Goodwin Associates, Ms. Goodwin's firm, is a consulting practice, which specializes in "Leadership as a Performing Art," which, she says, is "a design methodology that builds an executive leadership platform for success." She said she brings "an aesthetic sensibility to leading and running a business. I develop creative business artists, who are very present, very authentic, and are able to synthesize things from disparate sources in order to run their businesses and connect with their people and then connect themselves to their strategy and the execution of that strategy."
The telephone is one of Ms. Goodwin's main tools. Some of her work takes the form of conference calls. "Conversation is my medium." She says she designed her office, which looks more like a casual living room, "as a conversational space, not just a desk and a computer." Sometimes she sees clients here on the Island in her above-the-garage office in West Tisbury.
"I had a leadership conference here a few years ago. I have not done that often, but I would like to do it on a more regular basis. It has to be a match with my clients," she said. "It is so peaceful here, it is not like being in Houston or Philadelphia. It can be very productive for them when they come here."
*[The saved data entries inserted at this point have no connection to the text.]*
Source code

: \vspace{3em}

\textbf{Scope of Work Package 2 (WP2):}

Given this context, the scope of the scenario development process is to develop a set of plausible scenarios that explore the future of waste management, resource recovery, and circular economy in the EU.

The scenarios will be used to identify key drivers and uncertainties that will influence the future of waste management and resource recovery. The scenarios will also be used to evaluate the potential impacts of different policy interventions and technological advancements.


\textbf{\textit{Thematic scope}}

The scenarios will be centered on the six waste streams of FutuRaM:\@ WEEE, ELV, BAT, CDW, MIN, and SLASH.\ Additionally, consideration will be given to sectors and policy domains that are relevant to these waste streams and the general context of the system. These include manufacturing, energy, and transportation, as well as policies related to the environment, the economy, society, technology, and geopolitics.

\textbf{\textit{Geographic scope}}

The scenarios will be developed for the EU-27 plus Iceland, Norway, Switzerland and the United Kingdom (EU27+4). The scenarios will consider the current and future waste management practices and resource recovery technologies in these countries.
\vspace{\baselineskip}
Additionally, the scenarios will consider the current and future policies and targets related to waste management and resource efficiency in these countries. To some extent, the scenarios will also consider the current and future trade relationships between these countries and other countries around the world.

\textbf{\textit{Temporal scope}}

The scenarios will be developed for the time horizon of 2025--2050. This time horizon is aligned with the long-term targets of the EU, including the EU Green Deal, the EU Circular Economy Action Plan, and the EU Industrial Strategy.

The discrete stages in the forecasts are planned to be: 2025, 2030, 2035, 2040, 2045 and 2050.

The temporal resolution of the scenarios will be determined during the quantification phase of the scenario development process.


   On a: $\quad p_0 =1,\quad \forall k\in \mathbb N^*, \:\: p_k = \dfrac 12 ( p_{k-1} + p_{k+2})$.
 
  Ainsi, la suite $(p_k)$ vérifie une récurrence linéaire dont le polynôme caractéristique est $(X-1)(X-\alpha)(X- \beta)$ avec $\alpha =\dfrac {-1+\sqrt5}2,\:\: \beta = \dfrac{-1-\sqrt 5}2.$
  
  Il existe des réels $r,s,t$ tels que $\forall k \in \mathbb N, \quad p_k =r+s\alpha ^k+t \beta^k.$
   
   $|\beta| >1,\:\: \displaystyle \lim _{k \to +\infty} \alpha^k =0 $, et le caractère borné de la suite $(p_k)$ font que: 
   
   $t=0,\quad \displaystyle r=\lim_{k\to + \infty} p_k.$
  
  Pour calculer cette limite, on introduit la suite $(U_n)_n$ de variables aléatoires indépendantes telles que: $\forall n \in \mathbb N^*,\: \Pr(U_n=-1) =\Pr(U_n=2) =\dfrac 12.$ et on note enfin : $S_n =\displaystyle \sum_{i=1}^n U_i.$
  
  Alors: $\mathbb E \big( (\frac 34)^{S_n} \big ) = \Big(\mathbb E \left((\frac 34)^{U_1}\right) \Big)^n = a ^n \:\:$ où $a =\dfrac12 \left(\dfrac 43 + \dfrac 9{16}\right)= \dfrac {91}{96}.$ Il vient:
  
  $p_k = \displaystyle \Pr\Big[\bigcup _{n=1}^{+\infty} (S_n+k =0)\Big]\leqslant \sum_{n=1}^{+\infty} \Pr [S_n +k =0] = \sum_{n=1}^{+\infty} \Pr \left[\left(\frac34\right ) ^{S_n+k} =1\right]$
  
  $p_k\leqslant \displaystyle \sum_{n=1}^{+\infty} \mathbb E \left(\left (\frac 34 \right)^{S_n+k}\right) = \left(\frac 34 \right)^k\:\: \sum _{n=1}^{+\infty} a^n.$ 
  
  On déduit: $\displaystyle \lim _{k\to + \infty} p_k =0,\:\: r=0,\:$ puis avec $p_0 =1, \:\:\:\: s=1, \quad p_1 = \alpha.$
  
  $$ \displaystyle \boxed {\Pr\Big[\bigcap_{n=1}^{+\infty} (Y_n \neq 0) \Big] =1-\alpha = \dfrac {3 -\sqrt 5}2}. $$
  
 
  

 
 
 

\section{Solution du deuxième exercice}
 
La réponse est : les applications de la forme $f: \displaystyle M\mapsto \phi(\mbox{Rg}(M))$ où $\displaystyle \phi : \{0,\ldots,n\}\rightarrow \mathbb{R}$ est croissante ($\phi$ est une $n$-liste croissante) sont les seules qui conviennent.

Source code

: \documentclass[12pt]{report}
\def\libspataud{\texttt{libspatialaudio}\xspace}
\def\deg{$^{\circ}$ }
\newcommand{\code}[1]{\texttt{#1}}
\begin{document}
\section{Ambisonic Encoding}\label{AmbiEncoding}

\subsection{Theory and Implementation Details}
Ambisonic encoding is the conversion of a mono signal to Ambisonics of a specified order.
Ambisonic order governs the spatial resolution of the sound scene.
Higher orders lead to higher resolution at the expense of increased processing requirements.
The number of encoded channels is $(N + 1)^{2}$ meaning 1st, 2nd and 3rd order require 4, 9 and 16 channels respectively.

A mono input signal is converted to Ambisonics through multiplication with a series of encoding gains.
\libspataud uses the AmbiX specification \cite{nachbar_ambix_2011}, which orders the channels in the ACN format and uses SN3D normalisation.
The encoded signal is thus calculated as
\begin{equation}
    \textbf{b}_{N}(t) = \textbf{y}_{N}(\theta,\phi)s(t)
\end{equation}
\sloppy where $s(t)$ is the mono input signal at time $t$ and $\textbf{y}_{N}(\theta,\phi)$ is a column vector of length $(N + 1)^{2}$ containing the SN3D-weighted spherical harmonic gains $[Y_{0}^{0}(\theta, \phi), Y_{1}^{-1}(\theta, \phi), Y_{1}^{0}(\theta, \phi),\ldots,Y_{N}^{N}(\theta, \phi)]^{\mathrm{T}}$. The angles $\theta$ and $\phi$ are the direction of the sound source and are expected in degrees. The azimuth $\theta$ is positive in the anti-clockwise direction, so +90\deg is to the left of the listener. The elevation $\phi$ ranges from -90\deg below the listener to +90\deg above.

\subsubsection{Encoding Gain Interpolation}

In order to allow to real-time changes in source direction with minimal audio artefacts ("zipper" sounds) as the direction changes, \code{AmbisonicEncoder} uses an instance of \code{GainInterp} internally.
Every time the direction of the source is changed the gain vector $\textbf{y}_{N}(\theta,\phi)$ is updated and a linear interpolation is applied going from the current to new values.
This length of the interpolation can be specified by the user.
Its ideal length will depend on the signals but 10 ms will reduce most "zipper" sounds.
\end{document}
Travel seldom takes Ms. Goodwin on the road for more than four or five days at a time. "I'm usually gone a week a month, total," she said. "It might be split up into two increments. Four or five days at a time really helps me establish a rhythm as opposed to literally popping in and popping out for an afternoon. I find that it works well."
When she starts with a new company, she said, she works with them usually no less than a year. She has had a client in Texas for eight years.
Ms. Goodwin says she has had four careers since settling into her current work. She has a doctorate in aesthetics and taught art history and creative writing. She worked as a professional modern dancer in New York and Philadelphia. She taught dance anthropology, dance history, and dance technique. She rode and trained three-day event horses. She worked for a consulting company, and she now has her own business. She has no plans to retire. "I'll retire when I die," she said.
She exudes a sense of optimism when she speaks. "I believe that things work out, and they do if you let them. When people get tangled up they are usually caught up in 'right and wrong' or truth. Things have to be a certain way. You're right and I'm wrong or the other way around.' What are the other possibilities? Just consider the other possibilities for a minute."
Ms. Goodwin said, "I like to think I'm connected to the universe. Connections are the basis of all things. I like to say that there are only two reasons things fail: one, you get your feelings hurt, and the other is your expectations aren't met." She and those two contributors to failure are rooted in not being connected.
Ms. Goodwin and her husband found a connection in West Tisbury. They looked for a house and ended up building one on two acres. She said, "We decided we wanted to live in a year-round community, not one where people disappeared for nine months of the year." She said that her husband has a green thumb that is the equal of his hair dressing skills and has turned their yard into a beautiful garden.
"The things we do take up all the treasury will allow and the time too," she said. She rides her upper level dressage horse six days a week and plans to ride in shows as soon as she works out a few kinks. Mr. Cascarino fishes in his spare time.
"We sail for fun," she said. "We will run down for cocktails on the boat sometimes at the end of the day. We just celebrated the 25th anniversary of our first date. Things have worked out better than we could have imagined. It is like living in a piece of heaven."